JAKARTA, KOMPAS — Tantangan kehidupan beragama semakin berat dengan hadirnya media sosial yang berpotensi menjadi ajang untuk menyebarkan hoaks, ujaran kebencian, serta ajaran ekstremisme. Karena itu, moderasi dan toleransi beragama perlu diteguhkan lagi untuk menjaga kerukunan antarumat beragama sekaligus menghindari perpecahan bangsa.
Presiden Joko Widodo, saat menyampaikan amanat pada pembukaan Rapat Koordinasi Nasional Forum Kerukunan Umat Beragama, Selasa (3/11/2020), mengungkapkan, moderasi beragama merupakan pilihan yang tepat dan selaras dengan nilai-nilai Pancasila. Moderasi juga tepat diimplementasikan di tengah tantangan kehidupan beragama yang semakin berat.
Bukan hanya gelombang ekstremisme yang muncul di berbagai belahan dunia, kehidupan beragama juga dihadapkan pada potensi perpecahan karena adanya hoaks dan ujaran kebencian yang tersebar melalui media sosial. Karena itu, Presiden mengingatkan agar kehadiran media sosial yang mewarnai kehidupan beragama tidak bisa diabaikan.

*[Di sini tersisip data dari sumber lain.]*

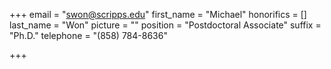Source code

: +++
email = "swon@scripps.edu"
first_name = "Michael"
honorifics = []
last_name = "Won"
picture = ""
position = "Postdoctoral Associate"
suffix = "Ph.D."
telephone = "(858) 784-8636"

+++
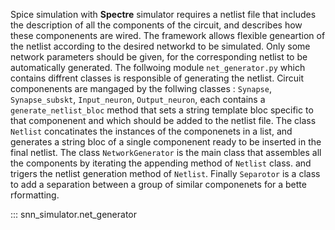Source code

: 
Spice simulation with **Spectre** simulator requires a netlist file that includes the description of all the components of the circuit, and describes how these componenents are wired. The framework allows flexible geneartion of the netlist according to the desired networkd to be simulated. Only some network parameters should be given, for the corresponding netlist to be automatically generated.  The follwoing module `net_generator.py` which contains diffrent classes is responsible of generating the netlist. 
Circuit componenents are mangaged by the follwing classes : `Synapse`, `Synapse_subskt`, `Input_neuron`, `Output_neuron`, each contains a `generate_netlist_bloc` method that sets a string template bloc specific to that componenent and which should be added to the netlist file. 
The class `Netlist` concatinates the instances of the componenets in a list, and generates a string bloc of a single componenent ready to be inserted in the final netlist.
The class `NetworkGenerator` is the main class that assembles all the components by iterating the appending method of `Netlist` class. and trigers the netlist generation method of `Netlist`. 
Finally `Separotor` is a class to add a separation between a group of similar componenets for a bette rformatting.


::: snn_simulator.net_generator


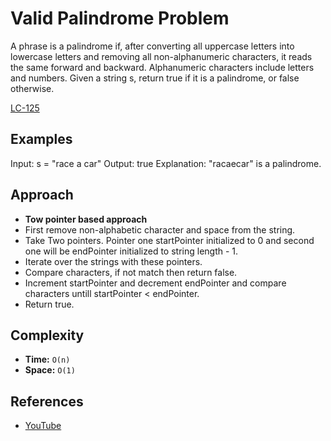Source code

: # Valid Palindrome Problem
A phrase is a palindrome if, after converting all uppercase letters into lowercase letters and removing all non-alphanumeric characters, it reads the same forward and backward. Alphanumeric characters include letters and numbers.
Given a string s, return true if it is a palindrome, or false otherwise.

[LC-125](https://leetcode.com/problems/valid-palindrome/)

## Examples
Input: s = "race a car"
Output: true
Explanation: "racaecar" is a palindrome.


## Approach 
- **Tow pointer based approach**
- First remove non-alphabetic character and space from the string.
- Take Two pointers. Pointer one startPointer initialized to 0 and second one will be endPointer initialized to string length - 1.
- Iterate over the strings with these pointers.
- Compare characters, if not match then return false.
- Increment startPointer and decrement endPointer and compare characters untill startPointer < endPointer.
- Return true.

## Complexity

- **Time:** `O(n)`
- **Space:** `O(1)`

## References

- [YouTube](https://www.youtube.com/watch?v=3jjptAxlivQ)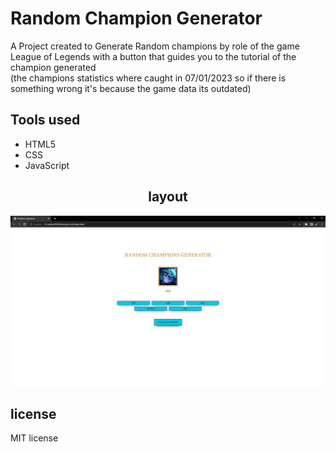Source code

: <h1>Random Champion Generator</h1>
A Project created to Generate Random champions by role of the game League of Legends with a button that guides you to the tutorial of the champion generated
<br>
(the champions statistics where caught in 07/01/2023 so if there is something wrong it's because the game data its outdated)
<h2>Tools used</h2>
<ul>
<li>HTML5</li>
<li>CSS</li>
<li>JavaScript</li>
</ul>
<h2 align="center">layout</h2>

![](images/finished%20screen.PNG)

<h2>license</h2>
MIT license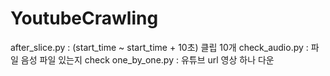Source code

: # YoutubeCrawling
after_slice.py : (start_time ~ start_time + 10초) 클립 10개
check_audio.py : 파일 음성 파일 있는지 check
one_by_one.py : 유튜브 url 영상 하나 다운 
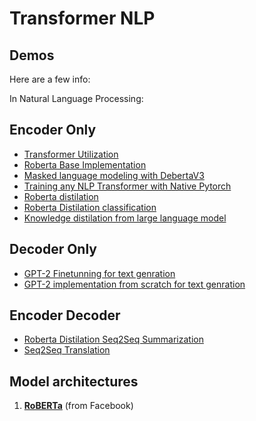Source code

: # Transformer NLP

## Demos

Here are a few info:

 In Natural Language Processing:
 ## Encoder Only
- [Transformer Utilization](https://github.com/Ajax0564/TransformerNLP/blob/main/utilizing-transformer-representations-efficiently.ipynb)
- [Roberta Base Implementation](https://github.com/Ajax0564/TransformerNLP/blob/main/roberta-base-from-scratch-pytorch.ipynb)
- [Masked language modeling with DebertaV3](https://github.com/Ajax0564/TransformerNLP/blob/main/debertav3-mlm.ipynb)
- [Training any NLP Transformer with Native Pytorch](https://github.com/Ajax0564/TransformerNLP/blob/main/transformer-pytorch-native.ipynb)
- [Roberta distilation](https://github.com/Ajax0564/TransformerNLP/blob/main/transformer-distilation-pre.ipynb)
- [Roberta Distilation classification](https://github.com/Ajax0564/TransformerNLP/blob/main/roberta-base-6L-distill-pytorch.ipynb)
- [Knowledge distilation from large language model](https://github.com/Ajax0564/TransformerNLP/blob/main/transformer-pytorch-native-knowledge-distillation.ipynb)

## Decoder Only
- [GPT-2 Finetunning for text genration](https://github.com/Ajax0564/TransformerNLP/blob/main/gpt2-text-generation.ipynb)
- [GPT-2 implementation from scratch for text genration](https://github.com/Ajax0564/TransformerNLP/blob/main/gpt2-scratch-implementation.ipynb)

## Encoder Decoder
- [Roberta Distilation Seq2Seq Summarization](https://github.com/Ajax0564/TransformerNLP/blob/main/robert6l-seq2seq.ipynb)
- [Seq2Seq Translation](https://github.com/Ajax0564/TransformerNLP/blob/main/seq2seq-transformer-translation-final.ipynb)
## Model architectures

1. **[RoBERTa](https://arxiv.org/abs/1907.11692)** (from Facebook)
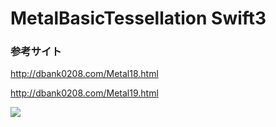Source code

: # MetalBasicTessellation Swift3

### 参考サイト

http://dbank0208.com/Metal18.html

http://dbank0208.com/Metal19.html

![](https://github.com/daisukenagata/MetalBasicTessellation/blob/master/MovieMetal.gif?raw=true)
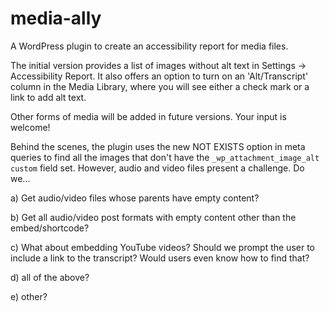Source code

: media-ally
==========

A WordPress plugin to create an accessibility report for media files.

The initial version provides a list of images without alt text in Settings &rarr; Accessibility Report. It also offers an option to turn on an 'Alt/Transcript' column in the Media Library, where you will see either a check mark or a link to add alt text. 

Other forms of media will be added in future versions. Your input is welcome! 

Behind the scenes, the plugin uses the new NOT EXISTS option in meta queries to find all the images that don't have the `_wp_attachment_image_alt custom` field set. However, audio and video files present a challenge. Do we...

a) Get audio/video files whose parents have empty content? 

b) Get all audio/video post formats with empty content other than the embed/shortcode?

c) What about embedding YouTube videos? Should we prompt the user to include a link to the transcript? Would users even know how to find that?

d) all of the above?

e) other?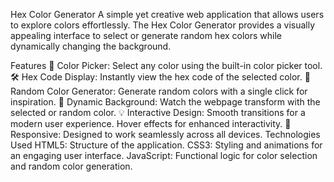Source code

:Hex Color Generator
A simple yet creative web application that allows users to explore colors effortlessly. The Hex Color Generator provides a visually appealing interface to select or generate random hex colors while dynamically changing the background.

Features
🎨 Color Picker: Select any color using the built-in color picker tool.
🛠️ Hex Code Display: Instantly view the hex code of the selected color.
🔀 Random Color Generator: Generate random colors with a single click for inspiration.
🌈 Dynamic Background: Watch the webpage transform with the selected or random color.
💡 Interactive Design:
Smooth transitions for a modern user experience.
Hover effects for enhanced interactivity.
📱 Responsive: Designed to work seamlessly across all devices.
Technologies Used
HTML5: Structure of the application.
CSS3: Styling and animations for an engaging user interface.
JavaScript: Functional logic for color selection and random color generation.
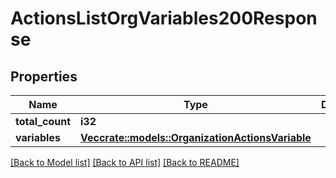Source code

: # ActionsListOrgVariables200Response

## Properties

Name | Type | Description | Notes
------------ | ------------- | ------------- | -------------
**total_count** | **i32** |  | 
**variables** | [**Vec<crate::models::OrganizationActionsVariable>**](organization-actions-variable.md) |  | 

[[Back to Model list]](../README.md#documentation-for-models) [[Back to API list]](../README.md#documentation-for-api-endpoints) [[Back to README]](../README.md)



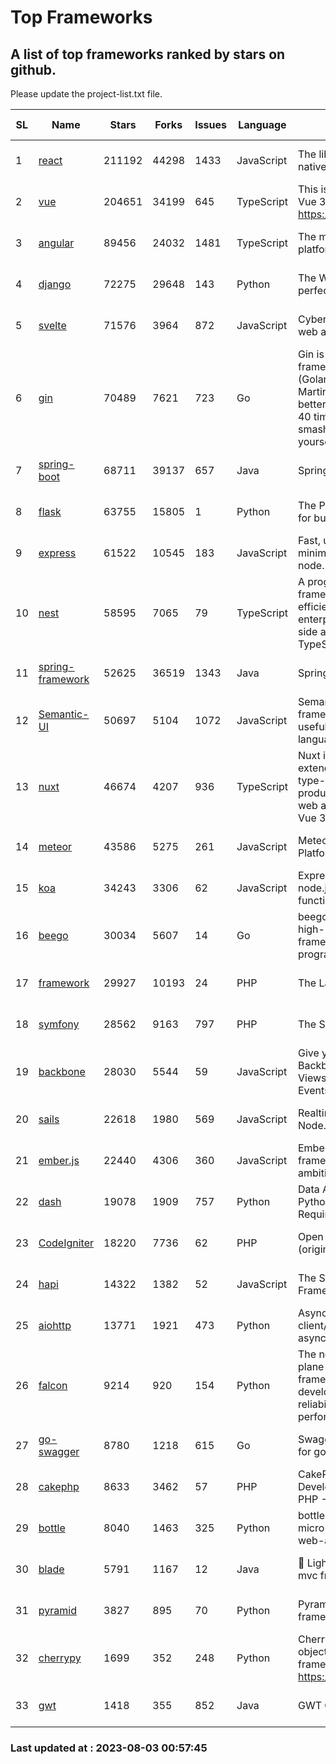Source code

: # Top Frameworks
## A list of top frameworks ranked by stars on github.  
Please update the project-list.txt file.

| SL| Name  | Stars| Forks| Issues | Language | Description | Last Commit |
| --| ------| -----| ---- | ------ | -------- | ----------- | ----------- |
| 1 | [react](https://github.com/facebook/react) | 211192 | 44298 | 1433 | JavaScript | The library for web and native user interfaces | 2023-07-27 16:04:16 |
| 2 | [vue](https://github.com/vuejs/vue) | 204651 | 34199 | 645 | TypeScript | This is the repo for Vue 2. For Vue 3, go to https://github.com/vuejs/core | 2023-04-27 09:43:19 |
| 3 | [angular](https://github.com/angular/angular) | 89456 | 24032 | 1481 | TypeScript | The modern web developer’s platform | 2023-08-02 20:23:40 |
| 4 | [django](https://github.com/django/django) | 72275 | 29648 | 143 | Python | The Web framework for perfectionists with deadlines. | 2023-08-02 17:53:16 |
| 5 | [svelte](https://github.com/sveltejs/svelte) | 71576 | 3964 | 872 | JavaScript | Cybernetically enhanced web apps | 2023-07-31 15:29:15 |
| 6 | [gin](https://github.com/gin-gonic/gin) | 70489 | 7621 | 723 | Go | Gin is a HTTP web framework written in Go (Golang). It features a Martini-like API with much better performance -- up to 40 times faster. If you need smashing performance, get yourself some Gin. | 2023-06-05 01:52:39 |
| 7 | [spring-boot](https://github.com/spring-projects/spring-boot) | 68711 | 39137 | 657 | Java | Spring Boot | 2023-08-03 00:06:16 |
| 8 | [flask](https://github.com/pallets/flask) | 63755 | 15805 | 1 | Python | The Python micro framework for building web applications. | 2023-08-01 16:59:06 |
| 9 | [express](https://github.com/expressjs/express) | 61522 | 10545 | 183 | JavaScript | Fast, unopinionated, minimalist web framework for node. | 2023-05-16 01:53:48 |
| 10 | [nest](https://github.com/nestjs/nest) | 58595 | 7065 | 79 | TypeScript | A progressive Node.js framework for building efficient, scalable, and enterprise-grade server-side applications with TypeScript/JavaScript 🚀 | 2023-08-01 06:29:11 |
| 11 | [spring-framework](https://github.com/spring-projects/spring-framework) | 52625 | 36519 | 1343 | Java | Spring Framework | 2023-08-02 14:40:13 |
| 12 | [Semantic-UI](https://github.com/Semantic-Org/Semantic-UI) | 50697 | 5104 | 1072 | JavaScript | Semantic is a UI component framework based around useful principles from natural language. | 2023-01-11 17:05:32 |
| 13 | [nuxt](https://github.com/nuxt/nuxt) | 46674 | 4207 | 936 | TypeScript | Nuxt is an intuitive and extendable way to create type-safe, performant and production-grade full-stack web apps and websites with Vue 3. | 2023-08-02 10:17:27 |
| 14 | [meteor](https://github.com/meteor/meteor) | 43586 | 5275 | 261 | JavaScript | Meteor, the JavaScript App Platform | 2023-08-01 14:53:52 |
| 15 | [koa](https://github.com/koajs/koa) | 34243 | 3306 | 62 | JavaScript | Expressive middleware for node.js using ES2017 async functions | 2023-05-17 07:50:49 |
| 16 | [beego](https://github.com/beego/beego) | 30034 | 5607 | 14 | Go | beego is an open-source, high-performance web framework for the Go programming language. | 2023-07-31 15:08:36 |
| 17 | [framework](https://github.com/laravel/framework) | 29927 | 10193 | 24 | PHP | The Laravel Framework. | 2023-08-02 18:16:34 |
| 18 | [symfony](https://github.com/symfony/symfony) | 28562 | 9163 | 797 | PHP | The Symfony PHP framework | 2023-08-02 15:39:11 |
| 19 | [backbone](https://github.com/jashkenas/backbone) | 28030 | 5544 | 59 | JavaScript | Give your JS App some Backbone with Models, Views, Collections, and Events | 2023-07-28 19:23:02 |
| 20 | [sails](https://github.com/balderdashy/sails) | 22618 | 1980 | 569 | JavaScript | Realtime MVC Framework for Node.js | 2023-07-21 23:31:37 |
| 21 | [ember.js](https://github.com/emberjs/ember.js) | 22440 | 4306 | 360 | JavaScript | Ember.js - A JavaScript framework for creating ambitious web applications | 2023-07-31 01:29:54 |
| 22 | [dash](https://github.com/plotly/dash) | 19078 | 1909 | 757 | Python | Data Apps & Dashboards for Python. No JavaScript Required. | 2023-07-25 15:55:07 |
| 23 | [CodeIgniter](https://github.com/bcit-ci/CodeIgniter) | 18220 | 7736 | 62 | PHP | Open Source PHP Framework (originally from EllisLab) | 2023-04-07 17:57:13 |
| 24 | [hapi](https://github.com/hapijs/hapi) | 14322 | 1382 | 52 | JavaScript | The Simple, Secure Framework Developers Trust | 2023-04-24 22:09:20 |
| 25 | [aiohttp](https://github.com/aio-libs/aiohttp) | 13771 | 1921 | 473 | Python | Asynchronous HTTP client/server framework for asyncio and Python | 2023-08-02 20:35:57 |
| 26 | [falcon](https://github.com/falconry/falcon) | 9214 | 920 | 154 | Python | The no-magic web data plane API and microservices framework for Python developers, with a focus on reliability, correctness, and performance at scale. | 2023-07-18 11:41:57 |
| 27 | [go-swagger](https://github.com/go-swagger/go-swagger) | 8780 | 1218 | 615 | Go | Swagger 2.0 implementation for go | 2023-07-24 18:20:14 |
| 28 | [cakephp](https://github.com/cakephp/cakephp) | 8633 | 3462 | 57 | PHP | CakePHP: The Rapid Development Framework for PHP - Official Repository | 2023-07-30 23:14:03 |
| 29 | [bottle](https://github.com/bottlepy/bottle) | 8040 | 1463 | 325 | Python | bottle.py is a fast and simple micro-framework for python web-applications. | 2022-09-05 15:24:52 |
| 30 | [blade](https://github.com/lets-blade/blade) | 5791 | 1167 | 12 | Java | :rocket: Lightning fast and elegant mvc framework for Java8 | 2023-06-16 05:18:49 |
| 31 | [pyramid](https://github.com/Pylons/pyramid) | 3827 | 895 | 70 | Python | Pyramid - A Python web framework | 2023-05-11 06:49:29 |
| 32 | [cherrypy](https://github.com/cherrypy/cherrypy) | 1699 | 352 | 248 | Python | CherryPy is a pythonic, object-oriented HTTP framework.      https://cherrypy.dev | 2023-05-04 23:04:12 |
| 33 | [gwt](https://github.com/gwtproject/gwt) | 1418 | 355 | 852 | Java | GWT Open Source Project | 2023-07-03 13:48:40 |

### Last updated at : 2023-08-03 00:57:45
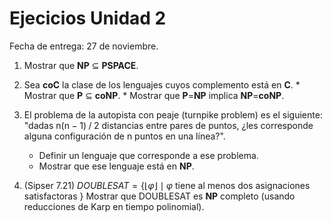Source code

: # Ejecicios Unidad 2

Fecha de entrega: 27 de noviembre.


1. Mostrar que **NP** $\subseteq$ **PSPACE**.

2. Sea **coC** la clase de los lenguajes cuyos complemento está
   en **C**. 
       * Mostrar que **P** $\subseteq$ **coNP**.
       * Mostrar que **P**=**NP** implica **NP**=**coNP**.

3. El problema de la autopista con peaje (turnpike problem) es el siguiente:
   "dadas n(n − 1) / 2 distancias entre pares de puntos,
   ¿les corresponde alguna configuración de n puntos en una línea?".
    * Definir un lenguaje que corresponde a ese problema.
    * Mostrar que ese lenguaje está en **NP**.

4. (Sipser 7.21) $DOUBLESAT= \{ \lfloor \varphi \rfloor \mid \varphi$ tiene
   al menos dos asignaciones satisfactoras $\}$
   Mostrar que DOUBLESAT es **NP** completo (usando reducciones de Karp en
   tiempo polinomial).

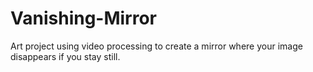Vanishing-Mirror
================

Art project using video processing to create a mirror where your image disappears if you stay still.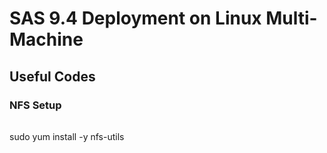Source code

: # SAS 9.4 Deployment on Linux Multi-Machine

## Useful Codes

### NFS Setup

######
sudo yum install -y nfs-utils
######
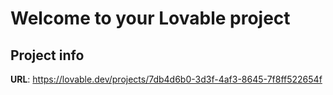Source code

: # Welcome to your Lovable project

## Project info

**URL**: https://lovable.dev/projects/7db4d6b0-3d3f-4af3-8645-7f8ff522654f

Baca juga: Cegah Politisasi Konflik Beragama, FKUB Nasional Digagas
Untuk menjawab berbagai tantangan itu dibutuhkan tokoh-tokoh agama yang mempersatukan, merangkul, dan piawai melunakkan perbedaan pilihan dan faham menjadi kekuatan. Nilai-nilai moderasi beragama perlu terus disemai untuk menghindarkan umat dari pandangan-pandangan ekstrem yang melegalkan kekerasan.
Saya berharap pertemuan penting ini akan melahirkan rumusan-rumusan visioner dan rencana-rencana program strategis untuk meneguhkan nilai-nilai moderasi dan toleransi beragama.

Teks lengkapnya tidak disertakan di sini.